Identify the lines in the data below that contain "three" and give only how many there are.

**** Task inputs

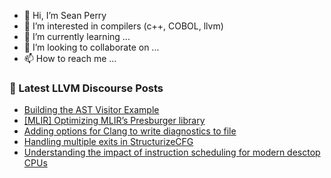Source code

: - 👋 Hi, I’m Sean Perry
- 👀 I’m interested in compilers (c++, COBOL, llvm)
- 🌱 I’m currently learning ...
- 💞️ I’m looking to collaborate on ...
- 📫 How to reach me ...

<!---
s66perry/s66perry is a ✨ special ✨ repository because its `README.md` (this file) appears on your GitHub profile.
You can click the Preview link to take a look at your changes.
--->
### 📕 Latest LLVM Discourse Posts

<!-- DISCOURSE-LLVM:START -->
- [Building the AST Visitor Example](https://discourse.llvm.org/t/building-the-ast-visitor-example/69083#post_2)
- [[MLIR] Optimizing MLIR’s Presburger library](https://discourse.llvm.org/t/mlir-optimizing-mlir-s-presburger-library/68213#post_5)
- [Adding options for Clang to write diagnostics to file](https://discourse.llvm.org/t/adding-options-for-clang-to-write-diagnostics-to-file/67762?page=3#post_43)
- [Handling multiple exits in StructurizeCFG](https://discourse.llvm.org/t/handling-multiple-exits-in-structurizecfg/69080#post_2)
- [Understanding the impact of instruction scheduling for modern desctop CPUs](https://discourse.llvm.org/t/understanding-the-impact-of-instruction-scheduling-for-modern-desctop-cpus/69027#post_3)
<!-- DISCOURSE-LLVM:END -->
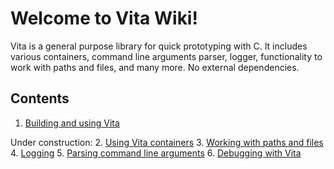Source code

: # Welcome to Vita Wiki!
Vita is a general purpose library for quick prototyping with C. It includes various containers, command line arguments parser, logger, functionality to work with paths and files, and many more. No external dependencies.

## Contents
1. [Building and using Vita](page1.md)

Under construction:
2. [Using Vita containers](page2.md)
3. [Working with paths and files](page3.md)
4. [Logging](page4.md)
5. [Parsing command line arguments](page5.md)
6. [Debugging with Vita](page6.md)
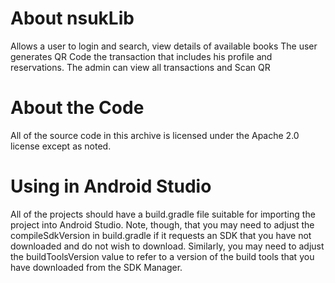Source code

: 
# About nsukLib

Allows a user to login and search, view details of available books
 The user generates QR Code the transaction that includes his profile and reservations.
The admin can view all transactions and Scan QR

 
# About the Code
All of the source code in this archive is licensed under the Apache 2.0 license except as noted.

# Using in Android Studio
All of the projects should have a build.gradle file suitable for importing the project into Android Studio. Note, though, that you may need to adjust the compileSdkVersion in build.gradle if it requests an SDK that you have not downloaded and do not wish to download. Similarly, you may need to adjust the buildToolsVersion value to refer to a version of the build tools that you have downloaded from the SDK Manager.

********
**** Task inputs

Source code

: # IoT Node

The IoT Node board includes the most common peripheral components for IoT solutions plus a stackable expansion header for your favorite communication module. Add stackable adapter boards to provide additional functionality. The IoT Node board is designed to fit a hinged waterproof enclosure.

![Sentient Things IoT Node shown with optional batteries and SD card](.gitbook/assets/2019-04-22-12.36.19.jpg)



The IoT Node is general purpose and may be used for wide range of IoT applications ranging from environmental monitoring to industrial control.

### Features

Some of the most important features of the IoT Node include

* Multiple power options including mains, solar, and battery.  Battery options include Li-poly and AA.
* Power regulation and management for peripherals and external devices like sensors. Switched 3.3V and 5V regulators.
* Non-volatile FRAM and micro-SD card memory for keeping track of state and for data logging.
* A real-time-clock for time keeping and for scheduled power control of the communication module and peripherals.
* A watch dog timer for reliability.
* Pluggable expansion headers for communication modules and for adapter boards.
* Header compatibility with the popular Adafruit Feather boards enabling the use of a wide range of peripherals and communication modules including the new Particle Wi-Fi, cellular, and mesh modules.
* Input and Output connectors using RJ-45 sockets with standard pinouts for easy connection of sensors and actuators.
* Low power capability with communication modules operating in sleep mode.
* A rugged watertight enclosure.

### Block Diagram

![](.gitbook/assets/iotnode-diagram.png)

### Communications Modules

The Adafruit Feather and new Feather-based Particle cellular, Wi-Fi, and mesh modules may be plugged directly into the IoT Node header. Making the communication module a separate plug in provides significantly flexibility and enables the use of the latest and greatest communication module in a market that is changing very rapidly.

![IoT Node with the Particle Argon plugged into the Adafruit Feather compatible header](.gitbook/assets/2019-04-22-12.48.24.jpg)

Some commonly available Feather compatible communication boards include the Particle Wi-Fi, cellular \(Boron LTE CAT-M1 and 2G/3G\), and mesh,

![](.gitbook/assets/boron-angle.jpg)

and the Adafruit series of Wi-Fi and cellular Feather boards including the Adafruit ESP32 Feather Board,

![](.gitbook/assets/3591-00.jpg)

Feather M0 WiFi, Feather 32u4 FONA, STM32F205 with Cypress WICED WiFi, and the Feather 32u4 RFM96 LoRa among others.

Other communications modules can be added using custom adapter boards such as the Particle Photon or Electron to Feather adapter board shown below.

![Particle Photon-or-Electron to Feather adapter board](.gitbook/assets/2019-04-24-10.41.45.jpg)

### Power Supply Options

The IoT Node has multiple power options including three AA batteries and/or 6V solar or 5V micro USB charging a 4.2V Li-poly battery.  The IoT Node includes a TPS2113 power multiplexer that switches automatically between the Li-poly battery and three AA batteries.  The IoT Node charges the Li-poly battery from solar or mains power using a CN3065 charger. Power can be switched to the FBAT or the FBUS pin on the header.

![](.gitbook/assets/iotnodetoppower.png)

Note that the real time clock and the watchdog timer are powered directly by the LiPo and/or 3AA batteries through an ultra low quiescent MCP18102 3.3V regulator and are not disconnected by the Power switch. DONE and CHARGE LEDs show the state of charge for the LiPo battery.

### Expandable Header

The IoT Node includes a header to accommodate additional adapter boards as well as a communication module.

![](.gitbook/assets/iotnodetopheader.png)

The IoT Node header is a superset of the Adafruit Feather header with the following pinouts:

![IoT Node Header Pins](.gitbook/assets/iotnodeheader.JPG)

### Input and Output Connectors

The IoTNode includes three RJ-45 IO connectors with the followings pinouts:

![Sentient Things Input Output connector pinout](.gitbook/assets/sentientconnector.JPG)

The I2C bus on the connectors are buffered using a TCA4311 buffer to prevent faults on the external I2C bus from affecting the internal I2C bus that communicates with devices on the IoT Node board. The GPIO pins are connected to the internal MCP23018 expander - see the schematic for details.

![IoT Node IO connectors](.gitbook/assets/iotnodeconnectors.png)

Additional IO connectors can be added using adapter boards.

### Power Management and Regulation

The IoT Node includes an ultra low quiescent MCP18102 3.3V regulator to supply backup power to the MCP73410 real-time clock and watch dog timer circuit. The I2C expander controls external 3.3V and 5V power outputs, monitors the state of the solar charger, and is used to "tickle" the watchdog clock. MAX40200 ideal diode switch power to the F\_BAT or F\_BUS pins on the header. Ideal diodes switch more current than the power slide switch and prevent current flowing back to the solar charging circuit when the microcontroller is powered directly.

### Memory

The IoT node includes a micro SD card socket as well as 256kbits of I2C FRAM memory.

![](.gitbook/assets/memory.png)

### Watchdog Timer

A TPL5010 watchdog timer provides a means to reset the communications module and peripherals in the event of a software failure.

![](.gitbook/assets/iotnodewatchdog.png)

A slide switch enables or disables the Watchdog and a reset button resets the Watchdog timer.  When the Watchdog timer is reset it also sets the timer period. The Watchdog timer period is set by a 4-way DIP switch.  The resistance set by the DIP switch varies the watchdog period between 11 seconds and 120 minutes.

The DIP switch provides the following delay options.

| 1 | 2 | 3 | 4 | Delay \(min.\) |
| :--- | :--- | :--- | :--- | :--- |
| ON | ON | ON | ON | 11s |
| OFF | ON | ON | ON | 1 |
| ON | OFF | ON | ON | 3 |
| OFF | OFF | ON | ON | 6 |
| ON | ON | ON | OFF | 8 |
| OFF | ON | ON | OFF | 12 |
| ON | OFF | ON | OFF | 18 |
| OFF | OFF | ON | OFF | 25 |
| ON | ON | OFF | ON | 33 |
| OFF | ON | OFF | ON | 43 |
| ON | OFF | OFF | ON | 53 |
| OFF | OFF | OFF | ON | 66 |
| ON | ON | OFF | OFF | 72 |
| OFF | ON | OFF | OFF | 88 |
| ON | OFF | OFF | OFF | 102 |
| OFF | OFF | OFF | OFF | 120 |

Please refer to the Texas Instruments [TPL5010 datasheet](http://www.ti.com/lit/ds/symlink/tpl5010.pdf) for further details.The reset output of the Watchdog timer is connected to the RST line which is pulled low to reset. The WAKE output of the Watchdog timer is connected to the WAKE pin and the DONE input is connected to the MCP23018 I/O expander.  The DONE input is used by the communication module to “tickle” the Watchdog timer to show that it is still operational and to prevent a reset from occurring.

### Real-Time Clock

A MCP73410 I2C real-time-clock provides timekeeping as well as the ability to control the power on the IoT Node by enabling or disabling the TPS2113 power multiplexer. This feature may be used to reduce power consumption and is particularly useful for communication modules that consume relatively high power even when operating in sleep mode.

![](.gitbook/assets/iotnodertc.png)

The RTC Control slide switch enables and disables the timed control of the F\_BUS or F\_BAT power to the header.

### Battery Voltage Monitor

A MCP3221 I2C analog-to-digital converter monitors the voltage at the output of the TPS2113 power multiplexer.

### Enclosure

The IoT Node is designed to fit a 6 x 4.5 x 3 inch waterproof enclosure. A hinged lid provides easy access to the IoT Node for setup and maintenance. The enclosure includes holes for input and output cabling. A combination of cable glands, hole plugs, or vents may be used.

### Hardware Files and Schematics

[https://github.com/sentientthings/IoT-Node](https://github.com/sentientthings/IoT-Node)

********

### Result of the task
2